Ciascuno deve prendere le sue decisioni senza sapere cosa contemporaneamente decidono gli altri. Il mercato, come gli economisti non si stancano di ripetere, è un potente strumento di coordinamento delle scelte individuali. Alcuni economisti (ma non Smith, al quale l’espressione è stata erroneamente attribuita) parlano di ‘mano invisibile del mercato‘ per accennare a questo aspetto; un filone della ricerca economica, per lungo tempo dominante nelle università anglosassoni, giunge a sostenere che in condizioni particolari il mercato realizza un coordinamento ottimale delle scelte individuali. Altri economisti – il più noto fra i quali è John Maynard Keynes – sostengono invece che i mercati, lasciati a se stessi, generano risultati tutt’altro che ottimali: tra i casi di ‘fallimento del mercato’, la disoccupazione è il principale. Possiamo cioè avere persone disposte a lavorare che non trovano un lavoro, anche se la società è ben lontana dall’aver raggiunto la saturazione dei bisogni.

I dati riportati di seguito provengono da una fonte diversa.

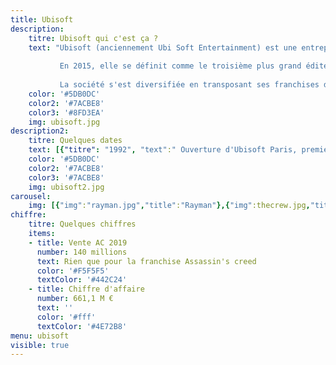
 ```yaml
---
title: Ubisoft 
description:
    titre: Ubisoft qui c'est ça ?
    text: "Ubisoft (anciennement Ubi Soft Entertainment) est une entreprise française de développement, d'édition et de distribution de jeux vidéo, créée en mars 1986 par les cinq frères Guillemot, originaires de Carentoir dans le Morbihan, en France.
           
           En 2015, elle se définit comme le troisième plus grand éditeur indépendant du monde9,Note 1, derrière les américains Electronic Arts et Activision Blizzard. Également en 2015, elle est le plus gros éditeur français de jeux vidéo devant Gameloft10, une autre société de jeux vidéo créée en 1999 par la famille Guillemot. Ubisoft est détenteur de nombreuses franchises à succès telles que Rayman, Prince of Persia, Tom Clancy, Assassin's Creed, Far Cry, Just Dance, Watch Dogs, Driver.
           
           La société s'est diversifiée en transposant ses franchises de jeux vidéo dans les domaines de la bande dessinée depuis 2009 avec Les Deux Royaumes et du cinéma et de la télévision depuis 2011 avec sa filiale Ubisoft Motion Pictures."
    color: '#5DB0DC'
    color2: '#7ACBE8'
    color3: '#8FD3EA'
    img: ubisoft.jpg
description2:
    titre: Quelques dates
    text: [{"titre": "1992", "text":" Ouverture d'Ubisoft Paris, premier studio de développement"},{"titre": "1995", "text":"Création de Rayman"},{"titre": "1996", "text":"Entrée en bourse"},{"titre": "2000", "text":"Acquisition de Red Storm Entertainment et de la licence Tom Clancy's"},{"titre": "2007", "text":"Succès mondial d'Assassin's Creed"},{"titre": "2011", "text":"Lancement de sa société de production cinématographique"}]
    color: '#5DB0DC'
    color2: '#7ACBE8'
    color3: '#7ACBE8'
    img: ubisoft2.jpg
carousel:
    img: [{"img":"rayman.jpg","title":"Rayman"},{"img":thecrew.jpg,"title":"The crew"},{"img":"tomclancys.jpg","title":"Tom Clancys"},{"img":"watchdogs.jpg","title":"Watch Dogs"}]
chiffre:
    titre: Quelques chiffres
    items:
    - title: Vente AC 2019
      number: 140 millions
      text: Rien que pour la franchise Assassin's creed
      color: '#F5F5F5'
      textColor: '#442C24'
    - title: Chiffre d'affaire
      number: 661,1 M €
      text: ''
      color: '#fff'
      textColor: '#4E72B8'
menu: ubisoft
visible: true
---
```


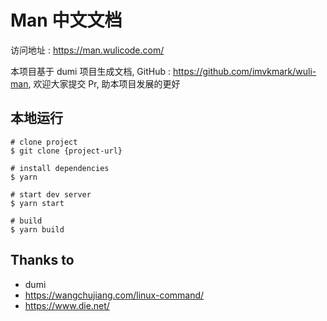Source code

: # Man 中文文档

访问地址 : https://man.wulicode.com/

本项目基于 dumi 项目生成文档, GitHub : https://github.com/imvkmark/wuli-man, 欢迎大家提交 Pr, 助本项目发展的更好


## 本地运行

```
# clone project 
$ git clone {project-url}

# install dependencies
$ yarn

# start dev server
$ yarn start

# build
$ yarn build
```

## Thanks to
- dumi
- https://wangchujiang.com/linux-command/
- https://www.die.net/
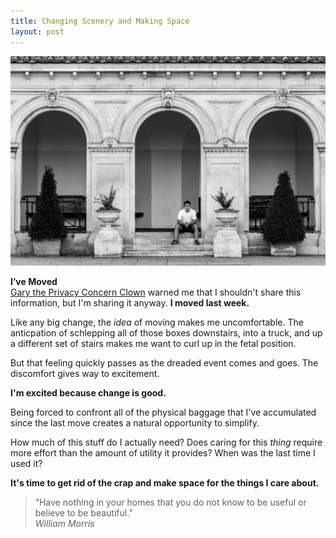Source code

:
 ```yaml
---
title: Changing Scenery and Making Space
layout: post
---
```


![](/public/37325638670_c4b908aa4f_o.jpg "here's an image of me with no stuff")

**I’ve Moved**  
[Gary the Privacy Concern Clown](https://twitter.com/hotdogsladies/status/857837608046436354?lang=en) warned me that I shouldn't share this information, but I'm sharing it anyway. **I moved last week.**  
  
Like any big change, the *idea* of moving makes me uncomfortable. The anticpation of schlepping all of those boxes downstairs, into a truck, and up a different set of stairs makes me want to curl up in the fetal position.  
  
But that feeling quickly passes as the dreaded event comes and goes. The discomfort gives way to excitement.  

**I'm excited because change is good.**  

Being forced to confront all of the physical baggage that I've accumulated since the last move creates a natural opportunity to simplify.  
  
How much of this stuff do I actually need? Does caring for this *thing* require more effort than the amount of utility it provides? When was the last time I used it?  
  
**It's time to get rid of the crap and make space for the things I care about.**  
  
> “Have nothing in your homes that you do not know to be useful or believe to be beautiful.”  
> *William Morris*
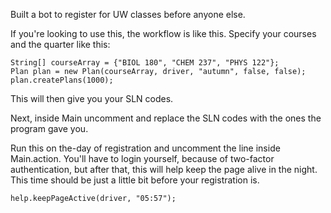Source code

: Built a bot to register for UW classes before anyone else. 

If you're looking to use this, the workflow is like this. Specify your courses and the quarter like this: 
```
String[] courseArray = {"BIOL 180", "CHEM 237", "PHYS 122"};
Plan plan = new Plan(courseArray, driver, "autumn", false, false); 
plan.createPlans(1000); 
```

This will then give you your SLN codes. 

Next, inside Main uncomment and replace the SLN codes with the ones the program gave you. 

Run this on the-day of registration and uncomment the line inside Main.action. You'll have to login yourself, because of two-factor authentication, but after that, this will help keep the page alive in the night. This time should be just a little bit before your registration is. 
```
help.keepPageActive(driver, "05:57");
```
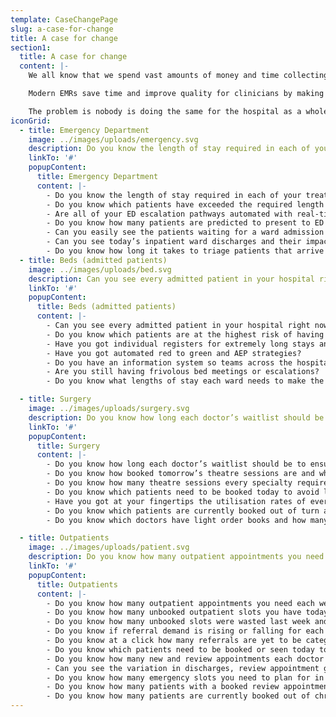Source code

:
 ```yaml
---
template: CaseChangePage
slug: a-case-for-change
title: A case for change
section1:
  title: A case for change
  content: |-
    We all know that we spend vast amounts of money and time collecting and storing data - and not enough time understanding and acting on it.

    Modern EMRs save time and improve quality for clinicians by making the data most relevant for care intuitive to access and easy to use. The very best systems use clinical decision support to provide alerts for situations that require special attention.

    The problem is nobody is doing the same for the hospital as a whole.
iconGrid:
  - title: Emergency Department
    image: ../images/uploads/emergency.svg
    description: Do you know the length of stay required in each of your treatment areas for the ED system to have flow? And is this updated every five minutes based on today’s variation in demand?
    linkTo: '#'
    popupContent:
      title: Emergency Department
      content: |-
        - Do you know the length of stay required in each of your treatment areas for the ED system to have flow? And is this updated every five minutes based on today’s variation in demand?
        - Do you know which patients have exceeded the required length of stay in each area and why? And what actions you can take to resolve this now?
        - Are all of your ED escalation pathways automated with real-time text and email alerts? Are your escalations happening before or after ED flow is blocked?
        - Do you know how many patients are predicted to present to ED in the following hour and for the rest of the day? And if within previous hours you have had higher than expected presentations?
        - Can you easily see the patients waiting for a ward admission or subspecialty review? And are the teams automatically notified via text or email at the minute these requests are made?
        - Can you see today’s inpatient ward discharges and their impact to ED patient flow?
        - Do you know how long it takes to triage patients that arrive by ambulance and how this impacts POST?
  - title: Beds (admitted patients)
    image: ../images/uploads/bed.svg
    description: Can you see every admitted patient in your hospital right now at a glance and which patients are stranded, complex or have waited too long in each ward for the system to have flow?
    linkTo: '#'
    popupContent:
      title: Beds (admitted patients)
      content: |-
        - Can you see every admitted patient in your hospital right now at a glance and which patients are stranded, complex or have waited too long in each ward for the system to have flow?
        - Do you know which patients are at the highest risk of having a long stay or most likely to be readmitted? Is this updated every five minutes?
        - Have you got individual registers for extremely long stays and special cases?
        - Have you got automated red to green and AEP strategies?
        - Do you have an information system so teams across the hospital can agree which patients need special attention to prioritise care by acuity and system flow?
        - Are you still having frivolous bed meetings or escalations?
        - Do you know what lengths of stay each ward needs to make the whole system work?

  - title: Surgery
    image: ../images/uploads/surgery.svg
    description: Do you know how long each doctor’s waitlist should be to ensure every patient is treated in clinically recommended times? Do you know which doctors have heavy and light order books and is this recalculated daily?
    linkTo: '#'
    popupContent:
      title: Surgery
      content: |-
        - Do you know how long each doctor’s waitlist should be to ensure every patient is treated in clinically recommended times? Do you know which doctors have heavy and light order books and is this recalculated daily?
        - Do you know how booked tomorrow’s theatre sessions are and who are the optimal patients to book with the remaining theatre minutes?
        - Do you know how many theatre sessions every specialty requires? And within each specialty, do you know which doctors have too many or not enough capacity?
        - Do you know which patients need to be booked today to avoid long waits?
        - Have you got at your fingertips the utilisation rates of every theatre, doctor and team - and associated trends?
        - Do you know which patients are currently booked out of turn and the aggregate impact to the system of this?
        - Do you know which doctors have light order books and how many extra new outpatients they could treat without risking NEST?

  - title: Outpatients
    image: ../images/uploads/patient.svg
    description: Do you know how many outpatient appointments you need each week to see your present demand? And do you use this to set your clinic templates or simply do ‘what we’ve always done’?
    linkTo: '#'
    popupContent:
      title: Outpatients
      content: |-
        - Do you know how many outpatient appointments you need each week to see your present demand? And do you use this to set your clinic templates or simply do ‘what we’ve always done’?
        - Do you know how many unbooked outpatient slots you have today, tomorrow and in three weeks?
        - Do you know how many unbooked slots were wasted last week and the weeks before?
        - Do you know if referral demand is rising or falling for each specialty? And are you automatically notified if last week had higher than usual demand?
        - Do you know at a click how many referrals are yet to be categorised? And do you know the longest waiting uncategorised referral?
        - Do you know which patients need to be booked or seen today to meet your goals?
        - Do you know how many new and review appointments each doctor did in each clinic last week?
        - Can you see the variation in discharges, review appointment generation, conversions to elective surgery and FTAs within doctors of the same team last week?
        - Do you know how many emergency slots you need to plan for in next week’s schedule?
        - Do you know how many patients with a booked review appointment could be safely discharged to a GP?
        - Do you know how many patients are currently booked out of chronological order and the aggregate impact of this?
---
```

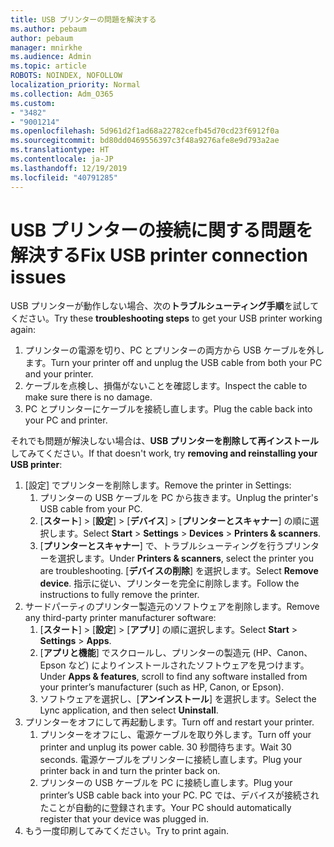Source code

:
 ```yaml
---
title: USB プリンターの問題を解決する
ms.author: pebaum
author: pebaum
manager: mnirkhe
ms.audience: Admin
ms.topic: article
ROBOTS: NOINDEX, NOFOLLOW
localization_priority: Normal
ms.collection: Adm_O365
ms.custom:
- "3482"
- "9001214"
ms.openlocfilehash: 5d961d2f1ad68a22782cefb45d70cd23f6912f0a
ms.sourcegitcommit: bd80dd0469556397c3f48a9276afe8e9d793a2ae
ms.translationtype: HT
ms.contentlocale: ja-JP
ms.lasthandoff: 12/19/2019
ms.locfileid: "40791285"
---
```

# <a name="fix-usb-printer-connection-issues"></a><span data-ttu-id="bbbab-102">USB プリンターの接続に関する問題を解決する</span><span class="sxs-lookup"><span data-stu-id="bbbab-102">Fix USB printer connection issues</span></span>

<span data-ttu-id="bbbab-103">USB プリンターが動作しない場合、次の**トラブルシューティング手順**を試してください。</span><span class="sxs-lookup"><span data-stu-id="bbbab-103">Try these **troubleshooting steps** to get your USB printer working again:</span></span>

1. <span data-ttu-id="bbbab-104">プリンターの電源を切り、PC とプリンターの両方から USB ケーブルを外します。</span><span class="sxs-lookup"><span data-stu-id="bbbab-104">Turn your printer off and unplug the USB cable from both your PC and your printer.</span></span>
2. <span data-ttu-id="bbbab-105">ケーブルを点検し、損傷がないことを確認します。</span><span class="sxs-lookup"><span data-stu-id="bbbab-105">Inspect the cable to make sure there is no damage.</span></span>
3. <span data-ttu-id="bbbab-106">PC とプリンターにケーブルを接続し直します。</span><span class="sxs-lookup"><span data-stu-id="bbbab-106">Plug the cable back into your PC and printer.</span></span>

<span data-ttu-id="bbbab-107">それでも問題が解決しない場合は、**USB プリンターを削除して再インストール**してみてください。</span><span class="sxs-lookup"><span data-stu-id="bbbab-107">If that doesn't work, try **removing and reinstalling your USB printer**:</span></span>

1. <span data-ttu-id="bbbab-108">[設定] でプリンターを削除します。</span><span class="sxs-lookup"><span data-stu-id="bbbab-108">Remove the printer in Settings:</span></span>
    1. <span data-ttu-id="bbbab-109">プリンターの USB ケーブルを PC から抜きます。</span><span class="sxs-lookup"><span data-stu-id="bbbab-109">Unplug the printer's USB cable from your PC.</span></span>
    2. <span data-ttu-id="bbbab-110">[**スタート**] > [**設定**] > [**デバイス**] > [**プリンターとスキャナー**] の順に選択します。</span><span class="sxs-lookup"><span data-stu-id="bbbab-110">Select **Start** > **Settings** > **Devices** > **Printers & scanners**.</span></span>
    3. <span data-ttu-id="bbbab-111">[**プリンターとスキャナー**] で、トラブルシューティングを行うプリンターを選択します。</span><span class="sxs-lookup"><span data-stu-id="bbbab-111">Under **Printers & scanners**, select the printer you are troubleshooting.</span></span> <span data-ttu-id="bbbab-112">[**デバイスの削除**] を選択します。</span><span class="sxs-lookup"><span data-stu-id="bbbab-112">Select **Remove device**.</span></span> <span data-ttu-id="bbbab-113">指示に従い、プリンターを完全に削除します。</span><span class="sxs-lookup"><span data-stu-id="bbbab-113">Follow the instructions to fully remove the printer.</span></span>
2. <span data-ttu-id="bbbab-114">サードパーティのプリンター製造元のソフトウェアを削除します。</span><span class="sxs-lookup"><span data-stu-id="bbbab-114">Remove any third-party printer manufacturer software:</span></span>
    1. <span data-ttu-id="bbbab-115">[**スタート**] > [**設定**] > [**アプリ**] の順に選択します。</span><span class="sxs-lookup"><span data-stu-id="bbbab-115">Select **Start** > **Settings** > **Apps**.</span></span>
    2. <span data-ttu-id="bbbab-116">[**アプリと機能**] でスクロールし、プリンターの製造元 (HP、Canon、Epson など) によりインストールされたソフトウェアを見つけます。</span><span class="sxs-lookup"><span data-stu-id="bbbab-116">Under **Apps & features**, scroll to find any software installed from your printer’s manufacturer (such as HP, Canon, or Epson).</span></span>
    3. <span data-ttu-id="bbbab-117">ソフトウェアを選択し、[**アンインストール**] を選択します。</span><span class="sxs-lookup"><span data-stu-id="bbbab-117">Select the Lync application, and then select **Uninstall**.</span></span>
3. <span data-ttu-id="bbbab-118">プリンターをオフにして再起動します。</span><span class="sxs-lookup"><span data-stu-id="bbbab-118">Turn off and restart your printer.</span></span><br>
    1. <span data-ttu-id="bbbab-119">プリンターをオフにし、電源ケーブルを取り外します。</span><span class="sxs-lookup"><span data-stu-id="bbbab-119">Turn off your printer and unplug its power cable.</span></span> <span data-ttu-id="bbbab-120">30 秒間待ちます。</span><span class="sxs-lookup"><span data-stu-id="bbbab-120">Wait 30 seconds.</span></span> <span data-ttu-id="bbbab-121">電源ケーブルをプリンターに接続し直します。</span><span class="sxs-lookup"><span data-stu-id="bbbab-121">Plug your printer back in and turn the printer back on.</span></span>
    2. <span data-ttu-id="bbbab-122">プリンターの USB ケーブルを PC に接続し直します。</span><span class="sxs-lookup"><span data-stu-id="bbbab-122">Plug your printer’s USB cable back into your PC.</span></span> <span data-ttu-id="bbbab-123">PC では、デバイスが接続されたことが自動的に登録されます。</span><span class="sxs-lookup"><span data-stu-id="bbbab-123">Your PC should automatically register that your device was plugged in.</span></span>
4. <span data-ttu-id="bbbab-124">もう一度印刷してみてください。</span><span class="sxs-lookup"><span data-stu-id="bbbab-124">Try to print again.</span></span>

Senza entrare nel merito delle teorie della disoccupazione, qui ci è sufficiente ricordare che per Keynes non solo la disoccupazione è possibile, ma è anche l’esito probabile in assenza di interventi pubblici a sostegno della domanda (e quindi anche di istituzioni atte a ridurre l’incertezza delle scelte imprenditoriali: cosa di cui si dimenticano quanti riducono la ricetta keynesiana a una spesa pubblica in disavanzo). Nella posizione di Keynes, dunque, è implicita sia una scelta di valore – la disoccupazione è un male – sia un giudizio ottimistico sulle possibilità di migliorare la situazione con una politica attiva. Non sono posizioni ovvie e universalmente condivise: come insegna la signora Thatcher, per un conservatore la disoccupazione può avere l’utile funzione di ridurre il potere dei sindacati, e ‘tenere al loro posto’ i lavoratori. Quanto all’ottimismo sulle politiche attive anti-disoccupazione, si tratta di una valutazione duramente contrastata da tanti economisti conservatori, ad esempio da Milton Friedman e dai suoi seguaci, assai influenti sotto Reagan: per sfiducia nelle motivazioni e nelle capacità di azione razionale dei responsabili della politica economica prima ancora che per fiducia nelle capacità di autoregolazione del mercato.
Per Keynes, le politiche attive contro la disoccupazione sono un elemento fondamentale per la stessa possibilità di sopravvivenza dell’economia di mercato, e quindi della democrazia politica. Per Beveridge, che in questo segue e sviluppa l’impostazione di Keynes, i fallimenti del mercato riguardano anche aspetti assai rilevanti della sicurezza sociale; è quindi necessario un intervento attivo dello stato anche in questi settori, fino a prefigurare quello che è stato poi chiamato welfare state, o stato sociale. Mentre le idee di Beveridge sono state in larga misura tradotte in pratica, nell’Inghilterra del secondo dopoguerra e in tanti altri paesi, gli schemi ancora più avanzati di Ernesto Rossi, ai quali abbiamo già accennato sopra, sono rimasti sulla carta.